- Summary -
Director : Jeff Tremaine
Year Of Release : 2013
Principal Cast : Johnny Knoxville, Jackson Nicoll, Greg Harris, Georgina Cates, Spike Jonze, Catherine Keener.
Approx Running Time : 91 Minutes
Synopsis: An elderly man transports his unwanted grandchild across country to find his deadbeat father.
What we think : Sporadically funny, sometimes gut-bustingly so, this Jackass feature lacks momentum and spends too long dwelling in inanity and not enough time in ripping into its victims, but the end result is pleasantly diverting.
Not quite bad, just irritating.
Johnny Knoxville’s one-man show, Bad Grandpa, hits plenty of right notes, although often not hard enough, or with enough zing to make this extended skit worth the 90 minutes it’ll take to watch. Knoxville’s makeup is excellent (it has to be, because it fools everyone he comes in contact with) and he somehow manages to stay in character throughout all his shenanigans (I’d love to see an outtakes reel), but the real-life set-ups take too long to get going, and often lack the bite and screaming hysteria Jackass (and Knoxville) are known for. Knoxville plays Irving (not the same character Christian Bale played in American Hustle, mind you), an elderly gent recently bereaved and forced to take his “grandson” Billy across country to his deadbeat dad (and Irving’s son-in-law).
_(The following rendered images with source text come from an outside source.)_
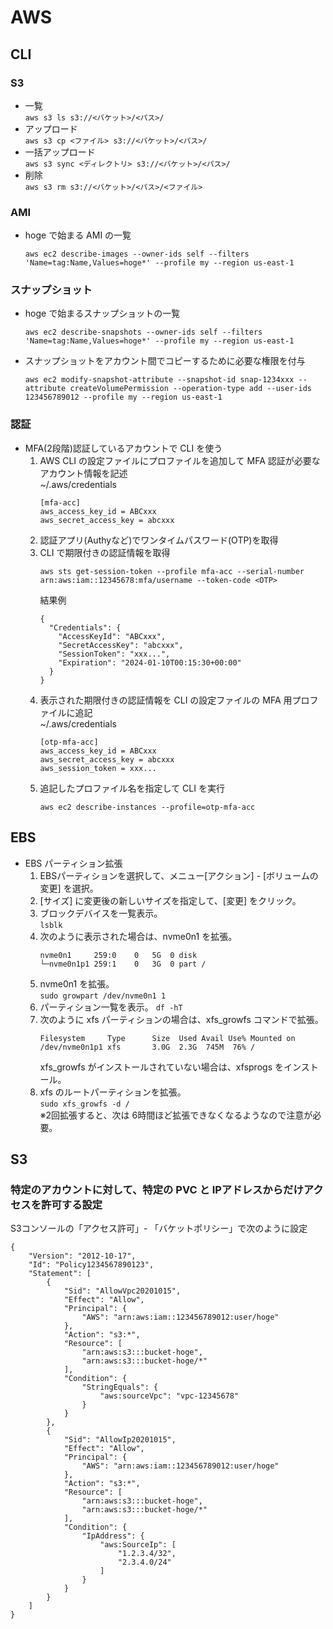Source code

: #  AWS
## CLI
### S3
* 一覧  
`aws s3 ls s3://<バケット>/<パス>/`
* アップロード  
`aws s3 cp <ファイル> s3://<バケット>/<パス>/`
* 一括アップロード  
`aws s3 sync <ディレクトリ> s3://<バケット>/<パス>/`
* 削除  
`aws s3 rm s3://<バケット>/<パス>/<ファイル>`

### AMI
* hoge で始まる AMI の一覧
  ```
  aws ec2 describe-images --owner-ids self --filters 'Name=tag:Name,Values=hoge*' --profile my --region us-east-1
  ```

### スナップショット
* hoge で始まるスナップショットの一覧
  ```
  aws ec2 describe-snapshots --owner-ids self --filters 'Name=tag:Name,Values=hoge*' --profile my --region us-east-1
  ```
* スナップショットをアカウント間でコピーするために必要な権限を付与
  ```
  aws ec2 modify-snapshot-attribute --snapshot-id snap-1234xxx --attribute createVolumePermission --operation-type add --user-ids 123456789012 --profile my --region us-east-1
  ```

### 認証

* MFA(2段階)認証しているアカウントで CLI を使う
  1. AWS CLI の設定ファイルにプロファイルを追加して MFA 認証が必要なアカウント情報を記述  
     ~/.aws/credentials  
     ```
     [mfa-acc]
     aws_access_key_id = ABCxxx
     aws_secret_access_key = abcxxx
     ```
  1. 認証アプリ(Authyなど)でワンタイムパスワード(OTP)を取得
  1. CLI で期限付きの認証情報を取得
     ```
     aws sts get-session-token --profile mfa-acc --serial-number arn:aws:iam::12345678:mfa/username --token-code <OTP>
     ```
     結果例
     ```
     {
       "Credentials": {
         "AccessKeyId": "ABCxxx",
         "SecretAccessKey": "abcxxx",
         "SessionToken": "xxx...",
         "Expiration": "2024-01-10T00:15:30+00:00"
       }
     }
     ```
  1. 表示された期限付きの認証情報を CLI の設定ファイルの MFA 用プロファイルに追記  
     ~/.aws/credentials  
     ```
     [otp-mfa-acc]
     aws_access_key_id = ABCxxx
     aws_secret_access_key = abcxxx
     aws_session_token = xxx...
     ```
  1. 追記したプロファイル名を指定して CLI を実行
     ```
     aws ec2 describe-instances --profile=otp-mfa-acc
     ```

## EBS
* EBS パーティション拡張
  1. EBSパーティションを選択して、メニュー[アクション] - [ボリュームの変更] を選択。
  1. [サイズ] に変更後の新しいサイズを指定して、[変更] をクリック。
  1. ブロックデバイスを一覧表示。  
    `lsblk`
  1. 次のように表示された場合は、nvme0n1 を拡張。  
      ```
      nvme0n1     259:0    0   5G  0 disk 
      └─nvme0n1p1 259:1    0   3G  0 part /
      ```
  1. nvme0n1 を拡張。  
    `sudo growpart /dev/nvme0n1 1`
  1. パーティション一覧を表示。
    `df -hT`
  1. 次のように xfs パーティションの場合は、xfs_growfs コマンドで拡張。  
      ```
      Filesystem     Type      Size  Used Avail Use% Mounted on
      /dev/nvme0n1p1 xfs       3.0G  2.3G  745M  76% /
      ```
      xfs_growfs がインストールされていない場合は、xfsprogs をインストール。
  1. xfs のルートパーティションを拡張。  
    `sudo xfs_growfs -d /`  
※2回拡張すると、次は 6時間ほど拡張できなくなるようなので注意が必要。

## S3
### 特定のアカウントに対して、特定の PVC と IPアドレスからだけアクセスを許可する設定

S3コンソールの「アクセス許可」- 「バケットポリシー」で次のように設定
```
{
    "Version": "2012-10-17",
    "Id": "Policy1234567890123",
    "Statement": [
        {
            "Sid": "AllowVpc20201015",
            "Effect": "Allow",
            "Principal": {
                "AWS": "arn:aws:iam::123456789012:user/hoge"
            },
            "Action": "s3:*",
            "Resource": [
                "arn:aws:s3:::bucket-hoge",
                "arn:aws:s3:::bucket-hoge/*"
            ],
            "Condition": {
                "StringEquals": {
                    "aws:sourceVpc": "vpc-12345678"
                }
            }
        },
        {
            "Sid": "AllowIp20201015",
            "Effect": "Allow",
            "Principal": {
                "AWS": "arn:aws:iam::123456789012:user/hoge"
            },
            "Action": "s3:*",
            "Resource": [
                "arn:aws:s3:::bucket-hoge",
                "arn:aws:s3:::bucket-hoge/*"
            ],
            "Condition": {
                "IpAddress": {
                    "aws:SourceIp": [
                        "1.2.3.4/32",
                        "2.3.4.0/24"
                    ]
                }
            }
        }
    ]
}
```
Along they way, they engage in a variety of pranks on real people, such as a funeral for Irving’s wife that goes horribly wrong, Irving trying to ship Billy across country via UPS, Irving having a shot at strip dancing with his enormous scrotum dangling down, and – in probably the best scene, which opens the film – getting his penis stuck in a vending machine. Filmed “candid camera” style, like much of Jacksass’ stuff, the movie tends to amble through its lazy setups and stumbles more often than it strides confidently, as the whacky Irving and his misbegotten grandson encounter poor, unsuspecting members of the public.
Bad Grandpa’s premise is intriguing, if not entirely humorous in and of itself. Knoxville, made up to look like an elderly coot, together with a chipmunk-cheeked kid, pull pranks on random people along their “journey” across country. While a lot of Bad Grandpa’s prank material is funny, and at times approaches hysterical (the aforementioned penis-in-a-vending-machine is gut-busting, not the least for the prosthetic cock but more for the range of reactions from members of the public), for the most part it just feels too haphazard to be interesting. Had they skipped the “story” element of the film, and just stuck to the pranks (which is what we all come to see from the Jackass crew, right?), the film might have had more bite, more veiled snark than it ends up with. Knoxville is controversially offensive, or attempts to be (his sucker-punch delivery of old-man charm then adult-bawdy vulgarity wavers between intentionally awkward and just plain idiotic), while Jackson Nicoll is surely a wonder at behaving like a kid douche, so I guess if you want some mildly offensive candid camera entertainment this will probably suffice, but it lacks the hard edge promised by that vending machine moment.